So, how do we fund British industry then?
The Jobs Foundation has a report out mulling over how we fund British industry. The analysis is, in one form, typical of the reports that have been issued over the decades. We have vague memories of the Wilson Report which said some of the same things. There’s a gap in getting the savings of the people into the equity of small and growing businesses, a gap that we’d really like to try and fill. Stock markets are more places to save, rather than to raise investment, these days. Or, even, to cash out from successful investments. This then means that the equity investing in the small and growing businesses is done in private rather than publicly where all may contribute.
This then leads to “too many” saving “too much” in simple cash and this is something we’d like to change.
The analysis is fine - fair and accurate. We would add one little point which is that cash savings fund the loan books of the banks - yes, we’re aware of modern monetary theory, banks just create credit when they lend and so on. But it is still true that deposits fund loan books even if the loanable funds theory isn’t quite so. The funding of a loan comes after the loan is made that is - deposits still fund loans. So in the grander sense cash savings are not a waste to the economy, they are deployed, through the banks. But as the report also makes clear - and is correct upon - the rates on cash savings are distinctly worse than they’d likely be in equity investments. Cash saving, above a certain prudential level, is money wasting for the investor.

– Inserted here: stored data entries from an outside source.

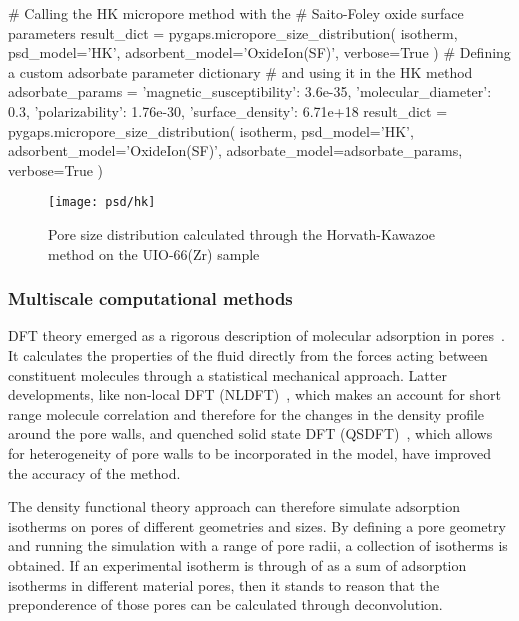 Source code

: \begin{python}[float=htb, caption={Using the HK method for PSD},%
    label={pyg:lst:hkpsd}]
# Calling the HK micropore method with the 
# Saito-Foley oxide surface parameters
result_dict = pygaps.micropore_size_distribution(
    isotherm,
    psd_model='HK',
    adsorbent_model='OxideIon(SF)',
    verbose=True
)
# Defining a custom adsorbate parameter dictionary 
# and using it in the HK method
adsorbate_params = {
    'magnetic_susceptibility': 3.6e-35,
    'molecular_diameter': 0.3,
    'polarizability': 1.76e-30,
    'surface_density': 6.71e+18
}
result_dict = pygaps.micropore_size_distribution(
    isotherm,
    psd_model='HK',
    adsorbent_model='OxideIon(SF)',
    adsorbate_model=adsorbate_params,
    verbose=True
)
\end{python}

\begin{figure}[!htb]
	\texttt{[image: psd/hk]}
	\caption{Pore size distribution calculated through the Horvath-Kawazoe method on the UIO-66(Zr) sample}%
	\label{fig:pyg:fig:hk}
\end{figure}

\subsubsection{Multiscale computational methods}

DFT theory emerged as a rigorous description of molecular
adsorption in pores~\cite{seatonNewAnalysisMethod1989}. 
It calculates the properties of the fluid
directly from the forces acting between constituent molecules
through a statistical mechanical approach. Latter developments,
like non-local DFT (NLDFT)~\cite{tarazonaPhaseEquilibriaFluid1987}, 
which makes an account for short range molecule correlation
and therefore for the changes in the density profile
around the pore walls, and quenched solid state DFT 
(QSDFT)~\cite{neimarkQuenchedSolidDensity2009}, which allows for 
heterogeneity of pore walls to be incorporated in the model,
have improved the accuracy of the method.

The density functional theory approach can therefore simulate 
adsorption isotherms on pores of different geometries and sizes. 
By defining a pore geometry and running the simulation with a 
range of pore radii, a collection of isotherms is obtained. 
If an experimental isotherm is through of as a sum of 
adsorption isotherms in different material pores, then it stands 
to reason that the preponderence of those pores can be calculated
through deconvolution.

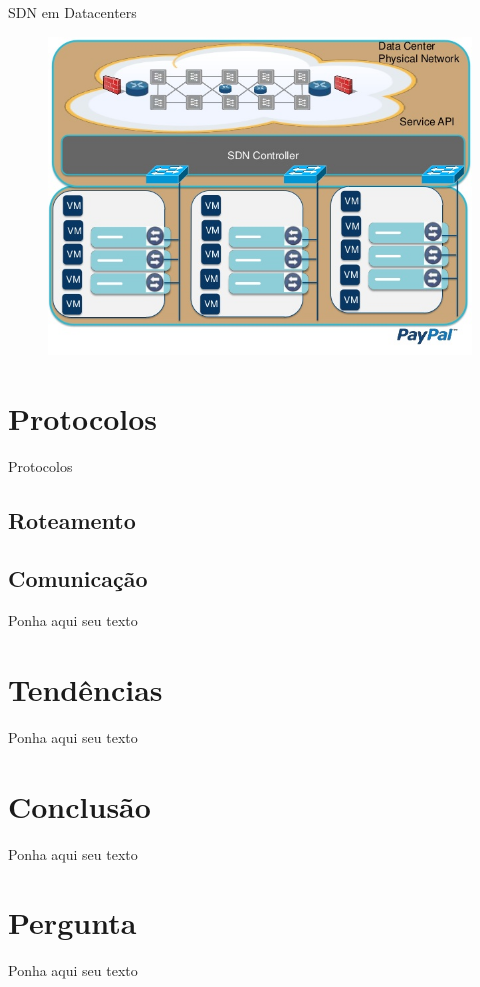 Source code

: \documentclass[aspectratio=169]{beamer}
\begin{document}
	\begin{frame} {SDN em Datacenters}
		\begin{figure}[ht]   
			\includegraphics[scale=0.4]{imagens/sdn-3.jpg}
			\label{fig:sample_figure}
		\end{figure}
	\end{frame}

\section{Protocolos}{Protocolos}
	\subsection{Roteamento}
	\subsection{Comunicação}
			
	\begin{frame} 
		Ponha aqui seu texto
	\end{frame}

\section{Tendências}
	\begin{frame} 
		Ponha aqui seu texto
	\end{frame}

\section{Conclusão}
	\begin{frame} 
		Ponha aqui seu texto
	\end{frame}
		
\section{Pergunta}
	\begin{frame} 
		Ponha aqui seu texto
	\end{frame}
	
\end{document}
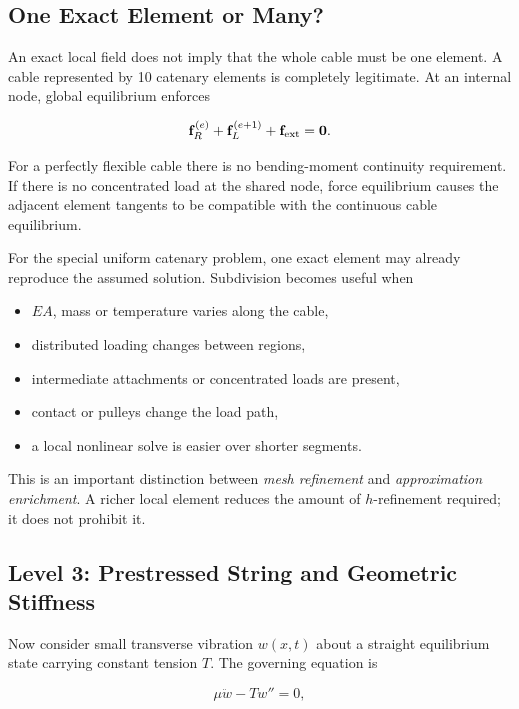 \subsection{One Exact Element or Many?}

An exact local field does not imply that the whole cable must be one element.
A cable represented by 10 catenary elements is completely legitimate.  At an
internal node, global equilibrium enforces

\begin{equation}
    \m{f}^{(e)}_{R}+\m{f}^{(e+1)}_{L}+\m{f}_{\mathrm{ext}}=\m{0}.
\end{equation}

For a perfectly flexible cable there is no bending-moment continuity
requirement.  If there is no concentrated load at the shared node, force
equilibrium causes the adjacent element tangents to be compatible with the
continuous cable equilibrium.

For the special uniform catenary problem, one exact element may already
reproduce the assumed solution.  Subdivision becomes useful when

\begin{itemize}
    \item $EA$, mass or temperature varies along the cable,
    \item distributed loading changes between regions,
    \item intermediate attachments or concentrated loads are present,
    \item contact or pulleys change the load path,
    \item a local nonlinear solve is easier over shorter segments.
\end{itemize}

This is an important distinction between \emph{mesh refinement} and
\emph{approximation enrichment}.  A richer local element reduces the amount of
$h$-refinement required; it does not prohibit it.

\subsection{Level 3: Prestressed String and Geometric Stiffness}

Now consider small transverse vibration $w(x,t)$ about a straight equilibrium
state carrying constant tension $T$.  The governing equation is

\begin{equation}\label{eq:string-pde}
    \mu\ddot{w}-T w''=0,
\end{equation}

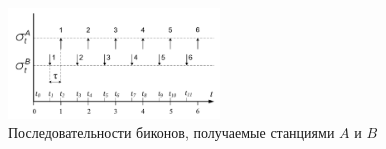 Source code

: %
%
%
%
%


% 











% 






\begin{figure}[!h]
\begin{center}
 \includegraphics[width=0.5\textwidth]{pic/sigmaABrus.pdf}
\end{center}
\caption{\label{pic:SigmaAB} Последовательности биконов, получаемые станциями $A$ и $B$}
\end{figure}

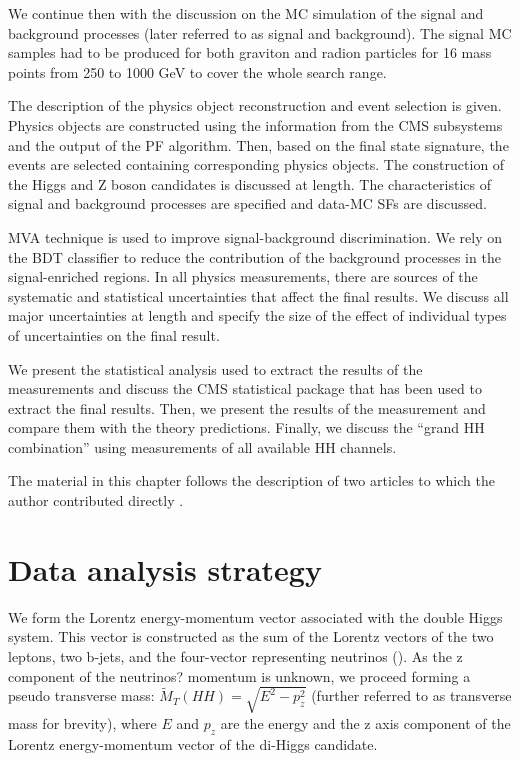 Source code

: We continue then with the discussion on the MC simulation of the signal and background processes (later referred to as signal and background). The signal MC samples had to be produced for both graviton and radion particles for 16 mass points from 250 to 1000 GeV to cover the whole search range.  

The description of the physics object reconstruction and event selection is given. Physics objects are constructed using the information from the CMS subsystems and the output of the PF algorithm. Then, based on the final state signature, the events are selected containing corresponding physics objects. The construction of the Higgs and Z boson candidates is discussed at length. The characteristics of signal and background processes are specified and data-MC SFs are discussed.

MVA technique is used to improve signal-background discrimination. We rely on the BDT classifier to reduce the contribution of the background processes in the signal-enriched regions. In all physics measurements, there are sources of the systematic and statistical uncertainties that affect the final results. We discuss all major uncertainties at length and specify the size of the effect of individual types of uncertainties on the final result. 

We present the statistical analysis used to extract the results of the measurements and discuss the CMS statistical package that has been used to extract the final results. Then, we present the results of the measurement and compare them with the theory predictions. Finally, we discuss the ``grand HH combination'' using measurements of all available HH channels.

The material in this chapter follows the description of two articles to which the author contributed directly \cite{bbZZAN, CMS-PAS-HIG-17-032}.


\section{Data analysis strategy}
\label{sec:strategy}
We form the Lorentz energy-momentum vector associated with the double Higgs system. This vector is constructed as the sum  of  the  Lorentz  vectors  of  the  two  leptons,  two  b-jets,  and  the  four-vector  representing neutrinos (\PTslash).  As the z component of the neutrinos? momentum is unknown, we proceed forming a pseudo transverse mass:
$\tilde{M}_T(HH) = \sqrt{E^2 - p_{z}^2}$ (further referred to as transverse mass for brevity), where $E$ and $p_z$ are the energy and the z axis component of the Lorentz energy-momentum vector of the di-Higgs candidate.

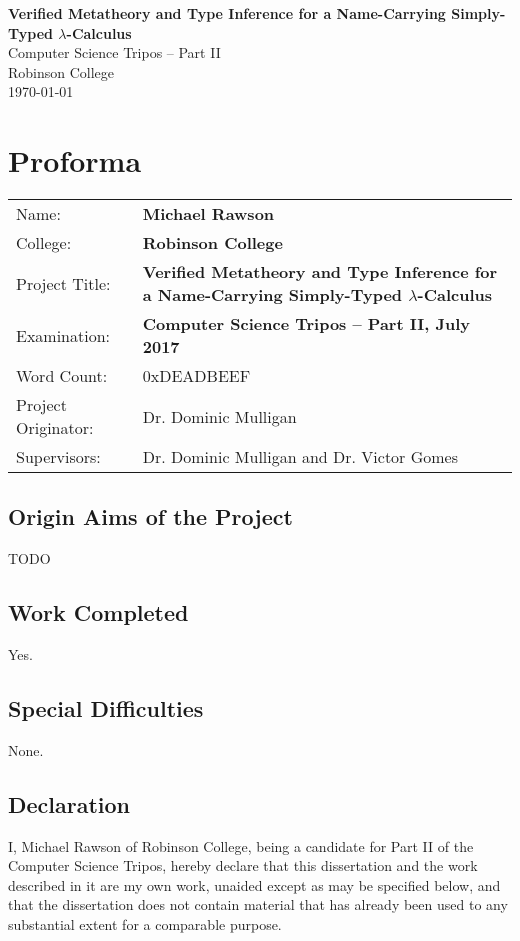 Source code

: \documentclass[12pt,a4paper,twoside,openright]{report}
\author{Michael Rawson}
\date{2016--17}
\newcommand{\thetitle}{Verified Metatheory and Type Inference for a Name-Carrying Simply-Typed \(\lambda\)-Calculus}
\begin{document}
%

\pagestyle{empty}
\vspace*{60mm}
\begin{center}
\Huge
\textbf{\thetitle}\\[5mm]
Computer Science Tripos -- Part II\\[5mm]
Robinson College\\[5mm]
\today
\end{center}

\pagestyle{plain}
\chapter*{Proforma}
{\large
\begin{tabular}{ll}
Name:              & \bf Michael Rawson\\
College:           & \bf Robinson College\\
Project Title:     & \bf \thetitle\\
Examination:       & \bf Computer Science Tripos -- Part II, July 2017\\
Word Count:        & 0xDEADBEEF\footnotemark[1]\\
Project Originator:& Dr. Dominic Mulligan\\
Supervisors:       & Dr. Dominic Mulligan and Dr. Victor Gomes\\
\end{tabular}
}

\section*{Origin Aims of the Project}
TODO

\section*{Work Completed}
Yes.

\section*{Special Difficulties}
None.

\newpage
\section*{Declaration}
I, Michael Rawson of Robinson College, being a candidate for Part II of the Computer Science Tripos, hereby declare that this dissertation and the work described in it are my own work, unaided except as may be specified below, and that the dissertation does not contain material that has already been used to any substantial extent for a comparable purpose.
\end{document}
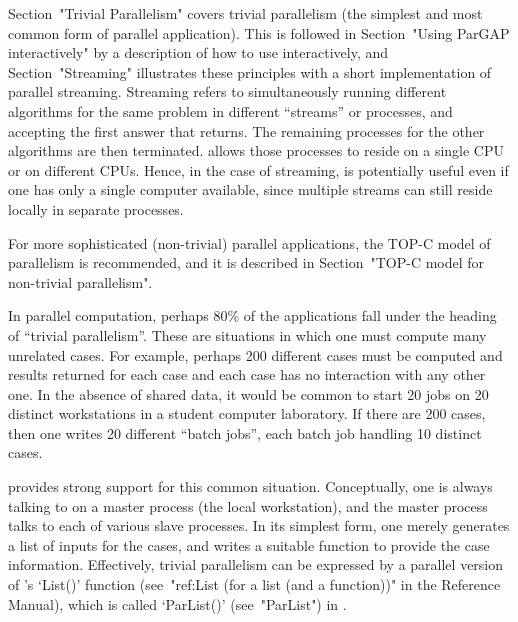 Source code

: 

Section~"Trivial Parallelism" covers trivial  parallelism  (the  simplest
and most common form  of  parallel  application).  This  is  followed  in
Section~"Using ParGAP interactively" by  a  description  of  how  to  use
{\ParGAP}  interactively,  and  Section~"Streaming"   illustrates   these
principles with a short implementation of parallel  streaming.  Streaming
refers to  simultaneously  running  different  algorithms  for  the  same
problem in different ``streams'' or processes, and  accepting  the  first
answer that returns. The remaining processes for the other algorithms are
then terminated. {\ParGAP} allows those processes to reside on  a  single
CPU or on different CPUs. Hence, in the case of streaming,  {\ParGAP}  is
potentially useful even if one has  only  a  single  computer  available,
since multiple streams can still reside locally in separate processes.

For more sophisticated (non-trivial)  parallel  applications,  the  TOP-C
model  of  parallelism  is  recommended,   and   it   is   described   in
Section~"TOP-C model for non-trivial parallelism".


In parallel computation, perhaps 80\% of the applications fall under  the
heading of ``trivial parallelism''. These are  situations  in  which  one
must compute many unrelated cases. For  example,  perhaps  200  different
cases must be computed and results returned for each case and  each  case
has no interaction with any other one. In the absence of shared data,  it
would be common to start 20 {\GAP} jobs on 20 distinct workstations in  a
student computer laboratory. If there are 200 cases, then one  writes  20
different ``batch jobs'', each batch job handling 10 distinct cases.

{\ParGAP}  provides   strong   support   for   this   common   situation.
Conceptually, one is always talking to {\ParGAP} on a master process (the
local workstation), and the master process talks to each of various slave
processes. In its simplest form, one merely generates a  list  of  inputs
for the cases, and  writes  a  suitable  function  to  provide  the  case
information. Effectively, trivial  parallelism  can  be  expressed  by  a
parallel version of {\GAP}'s `List()'  function  
(see~"ref:List (for a list (and a function))"  in  the Reference  Manual),  
which  is  called  `ParList()'  (see~"ParList")   in
{\ParGAP}.

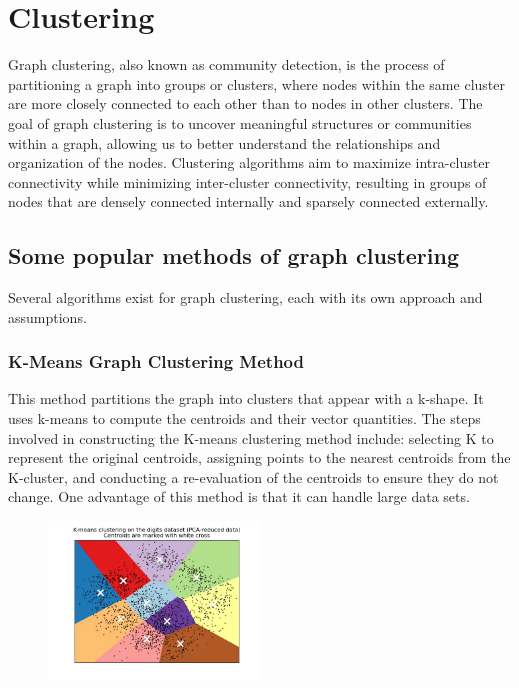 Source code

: \documentclass[12pt, a4paper]{article}
\begin{document}
    \section{Clustering}
    \begin{flushleft}
        Graph clustering, also known as community detection, is the process of partitioning a graph into groups or clusters, where nodes within the same cluster are more closely connected to each other than to nodes in other clusters. The goal of graph clustering is to uncover meaningful structures or communities within a graph, allowing us to better understand the relationships and organization of the nodes. Clustering algorithms aim to maximize intra-cluster connectivity while minimizing inter-cluster connectivity, resulting in groups of nodes that are densely connected internally and sparsely connected externally.
        
        
        \subsection{Some popular methods of graph clustering}
        Several algorithms exist for graph clustering, each with its own approach and assumptions.
        \subsubsection{K-Means Graph Clustering Method}
        \begin{flushleft}
            This method partitions the graph into clusters that appear with a k-shape. It uses k-means to compute the centroids and their vector quantities. The steps involved in constructing the K-means clustering method include: selecting K to represent the original centroids, assigning points to the nearest centroids from the K-cluster, and conducting a re-evaluation of the centroids to ensure they do not change. One advantage of this method is that it can handle large data sets.

            \begin{figure}[h]
            \centering
            \includegraphics[width=0.5\textwidth]{k-means_based.png}
            \end{figure}
        \end{flushleft}


\end{flushleft}
\end{document}
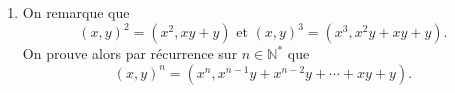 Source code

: \documentclass[11pt,a4paper]{article}
\begin{document}
\begin{corrige}
\begin{enumerate}
\begin{itemize}
				\item  Tout élément $(x,y)$ possède un inverse. Expliquons comment le trouver. Il n'est pas très difficile de remarquer qu'il doit s'écrire sous la forme $(1/x,a)$. De
				$$(x,y)\star (1/x,a)=(1,xa+y)$$
				on voit qu'on doit avoir $xa+y=0$ et donc $a=-y/x$. On vérifie alors que $(1/x,-y/x)$ est un inverse de $(x,y)$ : 
				$$(x,y)\star (1/x,-y/x)=(1/x,-y/x)\star (x,y)=(1,0).$$
				
			\end{itemize}
			
			Le groupe n'est pas commutatif. En effet on a 
			$$(1,1)\star (2,1)=(2,2)$$ 
			alors que 
			$$(2,1)\star (1,1)=(2,3).$$
			
			\item  On remarque que 
			$$(x,y)^2=(x^2,xy+y)\textrm{ et }(x,y)^3=(x^3,x^2y+xy+y).$$
			On prouve alors par récurrence sur $n\in\mathbb N^*$ que
			$$(x,y)^n=(x^n,x^{n-1}y+x^{n-2}y+\cdots+xy+y).$$
			
		\end{enumerate}
	\end{corrige}
	
\end{document}
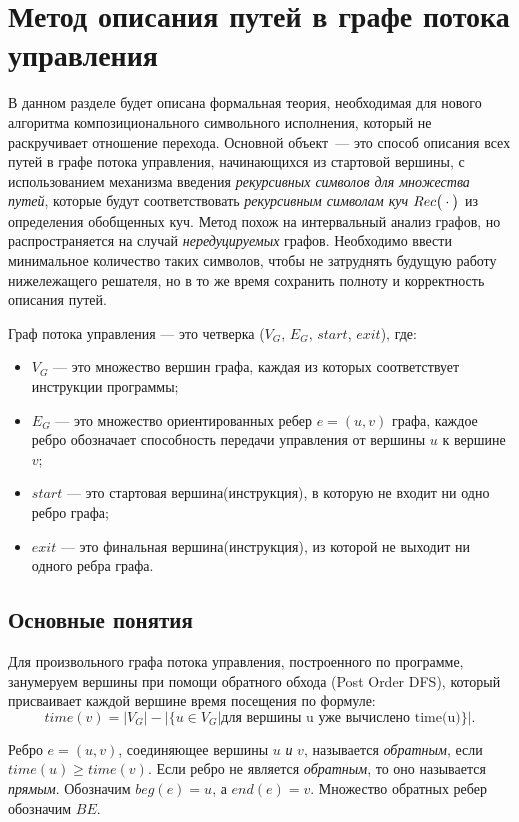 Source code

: \section{Метод описания путей в графе потока управления}
В данном разделе будет описана формальная теория, необходимая для нового алгоритма композиционального символьного исполнения, который не раскручивает отношение перехода. Основной объект~--- это способ описания всех путей в графе потока управления, начинающихся из стартовой вершины, с использованием механизма введения \emph{рекурсивных символов для множества путей}, которые будут соответствовать \emph{рекурсивным символам куч} $Rec\big(\cdot\big)$ из определения обобщенных куч. Метод похож на интервальный анализ графов, но распространяется на случай \emph{нередуцируемых} графов.
Необходимо ввести минимальное количество таких символов, чтобы не затруднять будущую работу нижележащего решателя, но в то же время сохранить полноту и корректность описания путей.

\begin{defn}
Граф потока управления --- это четверка ($V_G$, $E_G$, $start$, $exit$), где:
\begin{itemize}
    \item $V_G$ --- это множество вершин графа, каждая из которых соответствует инструкции программы;
    \item $E_G$ --- это множество ориентированных ребер $e = (u, v)$ графа, каждое ребро обозначает способность передачи управления от вершины $u$ к вершине $v$;
    \item $start$ --- это стартовая вершина(инструкция), в которую не входит ни одно ребро графа;
    \item $exit$ --- это финальная вершина(инструкция), из которой не выходит ни одного ребра графа.
\end{itemize}
\end{defn}

\subsection{Основные понятия}
Для произвольного графа потока управления, построенного по программе,
занумеруем вершины при помощи обратного обхода (Post Order DFS), который присваивает каждой вершине время посещения по формуле:
$$time(v) = |V_G| - |\{u \in V_G| \mbox{для вершины u уже вычислено time(u)}\}|.$$

\begin{defn}\label{backEdges}
Ребро $e = (u,v)$, соединяющее вершины $u$ \emph{и} $v$, называется \emph{обратным}, если $time(u) \geq time(v)$. 
Если ребро не является \emph{обратным}, то оно называется \emph{прямым}.
Обозначим $beg(e) = u$, а $end(e) = v$.
Множество обратных ребер обозначим $BE$.
\end{defn}

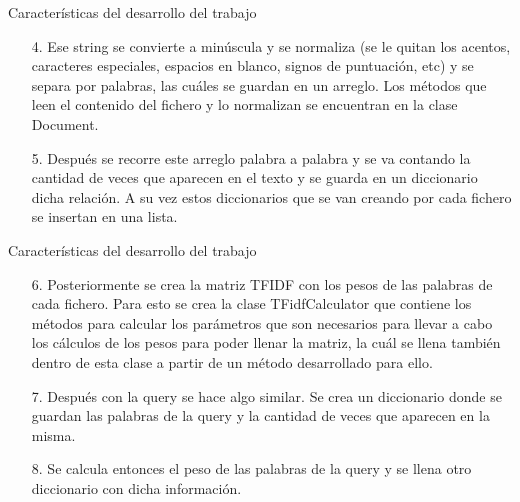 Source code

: \documentclass[11pt]{beamer}
\begin{document}
	\begin{frame}{Características del desarrollo del trabajo}
		
		\begin{enumerate}
			\item[4.] Ese string se convierte a minúscula y se normaliza (se le quitan los acentos, caracteres especiales, espacios en blanco, signos de puntuación, etc) y se separa por palabras, las cuáles se guardan en un arreglo.
			Los métodos que leen el contenido del fichero y lo normalizan se encuentran en la clase Document.
			
			\item[5.] Después se recorre este arreglo palabra a palabra y se va contando la cantidad de veces que aparecen en el texto y se guarda en un diccionario dicha relación.
			A su vez estos diccionarios que se van creando por cada fichero se insertan en una lista.
		\end{enumerate}
	\end{frame}
	
	\begin{frame}{Características del desarrollo del trabajo}
		\begin{enumerate}
			
			\item[6.] Posteriormente se crea la matriz TFIDF con los pesos de las palabras de cada fichero. 
			Para esto se crea la clase TFidfCalculator que contiene los métodos para calcular los parámetros que son necesarios para llevar a cabo los cálculos de los pesos para poder llenar la matriz, la cuál se llena también dentro de esta clase a partir de un método desarrollado para ello.
			
			\item[7.] Después con la query se hace algo similar.
			Se crea un diccionario donde se guardan las palabras de la query y la cantidad de veces que aparecen en la misma.
			
			\item[8.] Se calcula entonces el peso de las palabras de la query y se llena otro diccionario con dicha información.
			
		\end{enumerate}
	\end{frame}
	
\end{document}
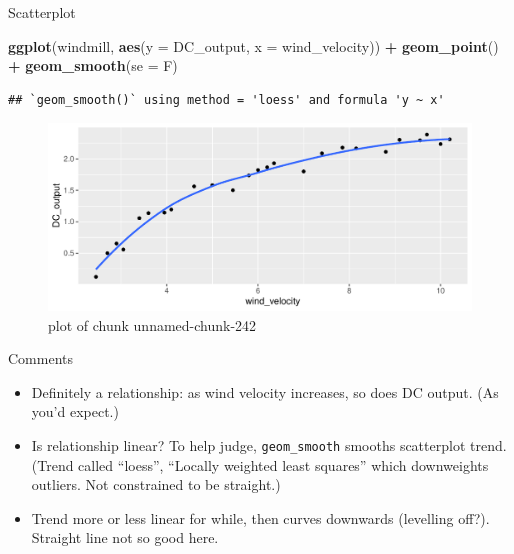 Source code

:\documentclass[ignorenonframetext,]{beamer}
\newenvironment{Shaded}{\begin{snugshade}}{\end{snugshade}}
\newcommand{\DataTypeTok}[1]{\textcolor[rgb]{0.13,0.29,0.53}{#1}}
\newcommand{\KeywordTok}[1]{\textcolor[rgb]{0.13,0.29,0.53}{\textbf{#1}}}
\newcommand{\NormalTok}[1]{#1}
\newcommand{\OperatorTok}[1]{\textcolor[rgb]{0.81,0.36,0.00}{\textbf{#1}}}
\newcommand{\StringTok}[1]{\textcolor[rgb]{0.31,0.60,0.02}{#1}}
\providecommand{\tightlist}{%
  \setlength{\itemsep}{0pt}\setlength{\parskip}{0pt}}
\begin{document}
\begin{frame}[fragile]{Scatterplot}
\protect\hypertarget{scatterplot}{}

\begin{Shaded}
\begin{Highlighting}[]
\KeywordTok{ggplot}\NormalTok{(windmill, }\KeywordTok{aes}\NormalTok{(}\DataTypeTok{y =}\NormalTok{ DC_output, }\DataTypeTok{x =}\NormalTok{ wind_velocity)) }\OperatorTok{+}
\StringTok{  }\KeywordTok{geom_point}\NormalTok{() }\OperatorTok{+}\StringTok{ }\KeywordTok{geom_smooth}\NormalTok{(}\DataTypeTok{se =}\NormalTok{ F)}
\end{Highlighting}
\end{Shaded}

\begin{verbatim}
## `geom_smooth()` using method = 'loess' and formula 'y ~ x'
\end{verbatim}

\begin{figure}
\centering
\includegraphics{figure/unnamed-chunk-242-1.pdf}
\caption{plot of chunk unnamed-chunk-242}
\end{figure}

\end{frame}

\begin{frame}[fragile]{Comments}
\protect\hypertarget{comments-12}{}

\begin{itemize}
\tightlist
\item
  Definitely a relationship: as wind velocity increases, so does DC
  output. (As you'd expect.)
\item
  Is relationship linear? To help judge, \texttt{geom\_smooth} smooths
  scatterplot trend. (Trend called ``loess'', ``Locally weighted least
  squares'' which downweights outliers. Not constrained to be straight.)
\item
  Trend more or less linear for while, then curves downwards (levelling
  off?). Straight line not so good here.
\end{itemize}

\end{frame}
\end{document}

Our own starting point here is that raising equity just costs too much. That there should be at least some prudential regulation against the usual spivs is logical. But the costs of equity raising quickly climb into the hundreds of thousands even for a modest capital raise. Meaning that there’s no point in trying to raise sums less than some millions - the very issue we’ve got being that we desire to solve the equity raising problem for those trying to fund things smaller than the main capital markets will look at. As this report says things like crowdfunding aid in filling this gap.
There have been varied attempts in this space, trying to fit in underneath the AIM market but they’ve usually suffered from both a lack of liquidity and also a creeping of rising costs which obviate the very point.
The report should be read because the analysis is spot on. This is a problem we do want to solve.